— TASK ITEM —
Line by line, copy out the entries exactly and leave the pictures behind.

— DATA RECORDS —
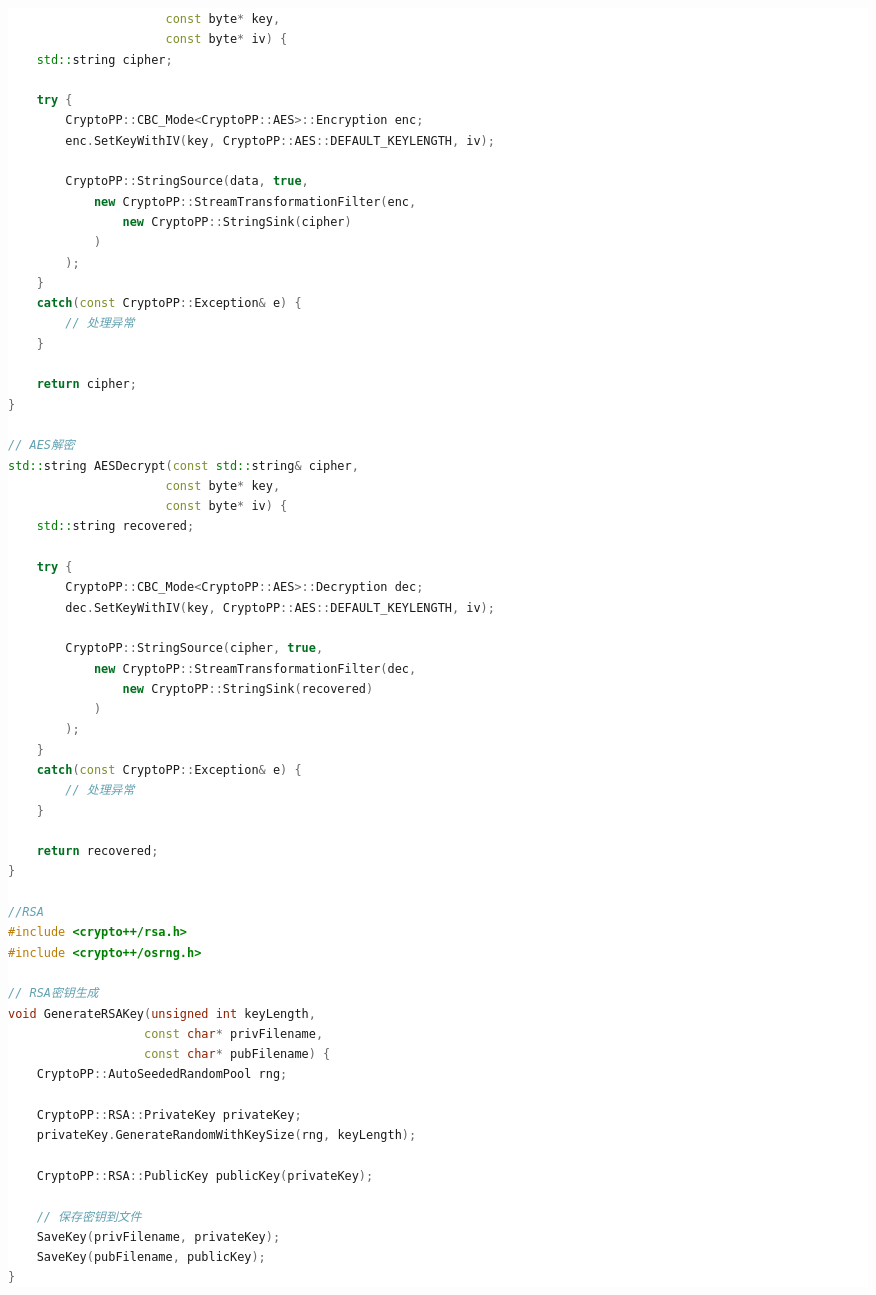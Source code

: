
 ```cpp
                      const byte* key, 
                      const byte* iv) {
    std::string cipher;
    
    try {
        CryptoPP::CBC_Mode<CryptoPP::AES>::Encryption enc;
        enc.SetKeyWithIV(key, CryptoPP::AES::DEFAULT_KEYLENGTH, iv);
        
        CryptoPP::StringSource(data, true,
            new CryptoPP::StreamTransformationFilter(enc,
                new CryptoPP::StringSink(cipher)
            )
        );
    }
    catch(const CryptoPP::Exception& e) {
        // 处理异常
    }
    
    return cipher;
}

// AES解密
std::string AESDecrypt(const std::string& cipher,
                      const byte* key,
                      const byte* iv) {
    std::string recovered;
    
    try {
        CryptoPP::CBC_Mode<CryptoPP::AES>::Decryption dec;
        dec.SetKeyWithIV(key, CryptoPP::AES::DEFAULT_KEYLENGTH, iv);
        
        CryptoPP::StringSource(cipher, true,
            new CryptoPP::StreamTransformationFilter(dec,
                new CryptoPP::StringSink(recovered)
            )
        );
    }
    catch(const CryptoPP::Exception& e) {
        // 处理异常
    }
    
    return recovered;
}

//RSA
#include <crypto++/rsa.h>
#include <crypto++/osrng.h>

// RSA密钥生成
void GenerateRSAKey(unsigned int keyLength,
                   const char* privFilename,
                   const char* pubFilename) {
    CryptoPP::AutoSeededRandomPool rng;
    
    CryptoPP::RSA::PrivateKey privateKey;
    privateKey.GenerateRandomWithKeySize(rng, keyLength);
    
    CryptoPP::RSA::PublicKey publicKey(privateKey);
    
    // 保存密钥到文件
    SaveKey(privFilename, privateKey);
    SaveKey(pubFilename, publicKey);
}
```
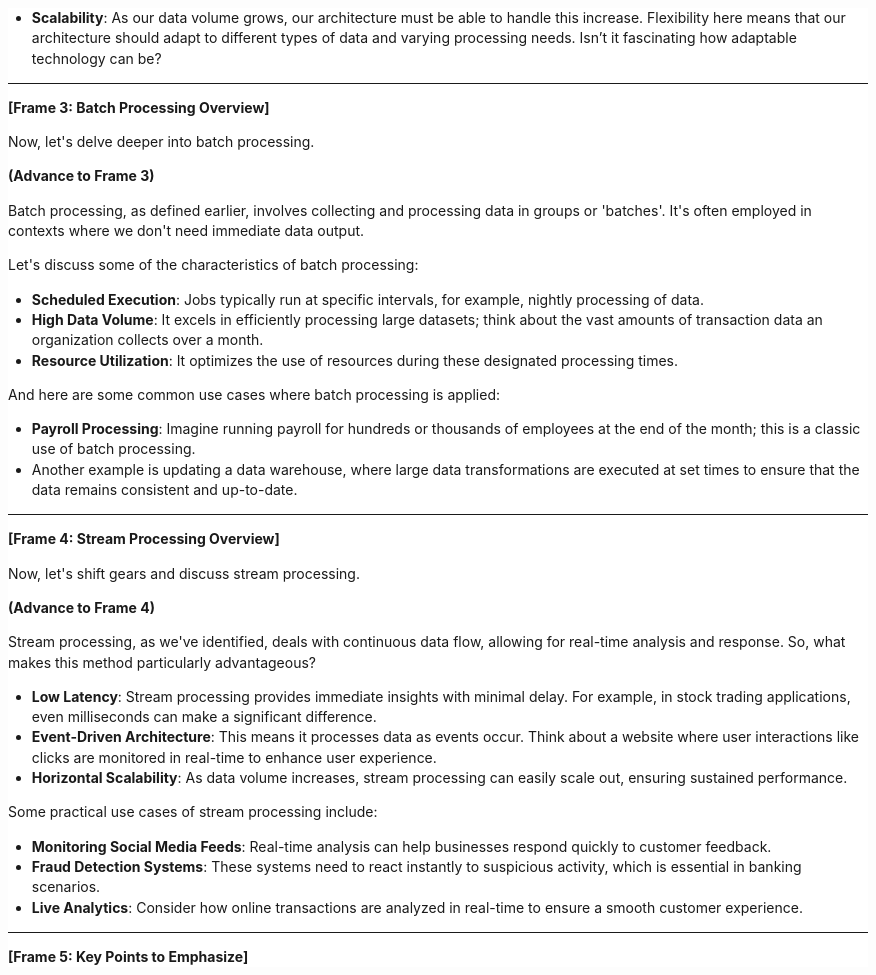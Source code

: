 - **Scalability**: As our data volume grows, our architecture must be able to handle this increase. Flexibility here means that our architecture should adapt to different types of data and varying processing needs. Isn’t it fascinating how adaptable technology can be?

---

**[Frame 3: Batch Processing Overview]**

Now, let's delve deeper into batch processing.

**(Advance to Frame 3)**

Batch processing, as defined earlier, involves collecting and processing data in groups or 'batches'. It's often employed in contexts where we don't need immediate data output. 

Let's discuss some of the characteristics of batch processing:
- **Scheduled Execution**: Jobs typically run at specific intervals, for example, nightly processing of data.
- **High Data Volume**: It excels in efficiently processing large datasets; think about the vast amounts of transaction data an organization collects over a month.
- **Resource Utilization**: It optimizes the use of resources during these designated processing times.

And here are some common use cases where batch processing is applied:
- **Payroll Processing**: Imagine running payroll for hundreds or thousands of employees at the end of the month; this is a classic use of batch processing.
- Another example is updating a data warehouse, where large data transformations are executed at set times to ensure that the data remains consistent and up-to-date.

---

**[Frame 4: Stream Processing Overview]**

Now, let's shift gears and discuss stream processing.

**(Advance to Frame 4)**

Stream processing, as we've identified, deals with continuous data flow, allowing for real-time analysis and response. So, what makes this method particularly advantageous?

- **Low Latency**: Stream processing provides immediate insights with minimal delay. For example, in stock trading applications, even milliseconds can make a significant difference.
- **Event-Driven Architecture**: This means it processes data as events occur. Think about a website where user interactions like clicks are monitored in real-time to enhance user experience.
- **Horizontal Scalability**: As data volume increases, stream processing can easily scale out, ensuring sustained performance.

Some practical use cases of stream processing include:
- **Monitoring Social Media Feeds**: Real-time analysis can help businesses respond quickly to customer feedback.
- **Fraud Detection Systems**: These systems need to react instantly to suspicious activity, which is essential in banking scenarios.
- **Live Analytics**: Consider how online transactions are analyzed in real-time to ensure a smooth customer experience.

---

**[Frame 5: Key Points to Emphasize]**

— TASK RESULT —
Source code

:
 ```cpp
                      const byte* key, 
                      const byte* iv) {
    std::string cipher;
    
    try {
        CryptoPP::CBC_Mode<CryptoPP::AES>::Encryption enc;
        enc.SetKeyWithIV(key, CryptoPP::AES::DEFAULT_KEYLENGTH, iv);
        
        CryptoPP::StringSource(data, true,
            new CryptoPP::StreamTransformationFilter(enc,
                new CryptoPP::StringSink(cipher)
            )
        );
    }
    catch(const CryptoPP::Exception& e) {
        // 处理异常
    }
    
    return cipher;
}

// AES解密
std::string AESDecrypt(const std::string& cipher,
                      const byte* key,
                      const byte* iv) {
    std::string recovered;
    
    try {
        CryptoPP::CBC_Mode<CryptoPP::AES>::Decryption dec;
        dec.SetKeyWithIV(key, CryptoPP::AES::DEFAULT_KEYLENGTH, iv);
        
        CryptoPP::StringSource(cipher, true,
            new CryptoPP::StreamTransformationFilter(dec,
                new CryptoPP::StringSink(recovered)
            )
        );
    }
    catch(const CryptoPP::Exception& e) {
        // 处理异常
    }
    
    return recovered;
}

//RSA
#include <crypto++/rsa.h>
#include <crypto++/osrng.h>

// RSA密钥生成
void GenerateRSAKey(unsigned int keyLength,
                   const char* privFilename,
                   const char* pubFilename) {
    CryptoPP::AutoSeededRandomPool rng;
    
    CryptoPP::RSA::PrivateKey privateKey;
    privateKey.GenerateRandomWithKeySize(rng, keyLength);
    
    CryptoPP::RSA::PublicKey publicKey(privateKey);
    
    // 保存密钥到文件
    SaveKey(privFilename, privateKey);
    SaveKey(pubFilename, publicKey);
}
```
Source code

: - **Scalability**: As our data volume grows, our architecture must be able to handle this increase. Flexibility here means that our architecture should adapt to different types of data and varying processing needs. Isn’t it fascinating how adaptable technology can be?

---

**[Frame 3: Batch Processing Overview]**

Now, let's delve deeper into batch processing.

**(Advance to Frame 3)**

Batch processing, as defined earlier, involves collecting and processing data in groups or 'batches'. It's often employed in contexts where we don't need immediate data output. 

Let's discuss some of the characteristics of batch processing:
- **Scheduled Execution**: Jobs typically run at specific intervals, for example, nightly processing of data.
- **High Data Volume**: It excels in efficiently processing large datasets; think about the vast amounts of transaction data an organization collects over a month.
- **Resource Utilization**: It optimizes the use of resources during these designated processing times.

And here are some common use cases where batch processing is applied:
- **Payroll Processing**: Imagine running payroll for hundreds or thousands of employees at the end of the month; this is a classic use of batch processing.
- Another example is updating a data warehouse, where large data transformations are executed at set times to ensure that the data remains consistent and up-to-date.

---

**[Frame 4: Stream Processing Overview]**

Now, let's shift gears and discuss stream processing.

**(Advance to Frame 4)**

Stream processing, as we've identified, deals with continuous data flow, allowing for real-time analysis and response. So, what makes this method particularly advantageous?

- **Low Latency**: Stream processing provides immediate insights with minimal delay. For example, in stock trading applications, even milliseconds can make a significant difference.
- **Event-Driven Architecture**: This means it processes data as events occur. Think about a website where user interactions like clicks are monitored in real-time to enhance user experience.
- **Horizontal Scalability**: As data volume increases, stream processing can easily scale out, ensuring sustained performance.

Some practical use cases of stream processing include:
- **Monitoring Social Media Feeds**: Real-time analysis can help businesses respond quickly to customer feedback.
- **Fraud Detection Systems**: These systems need to react instantly to suspicious activity, which is essential in banking scenarios.
- **Live Analytics**: Consider how online transactions are analyzed in real-time to ensure a smooth customer experience.

---

**[Frame 5: Key Points to Emphasize]**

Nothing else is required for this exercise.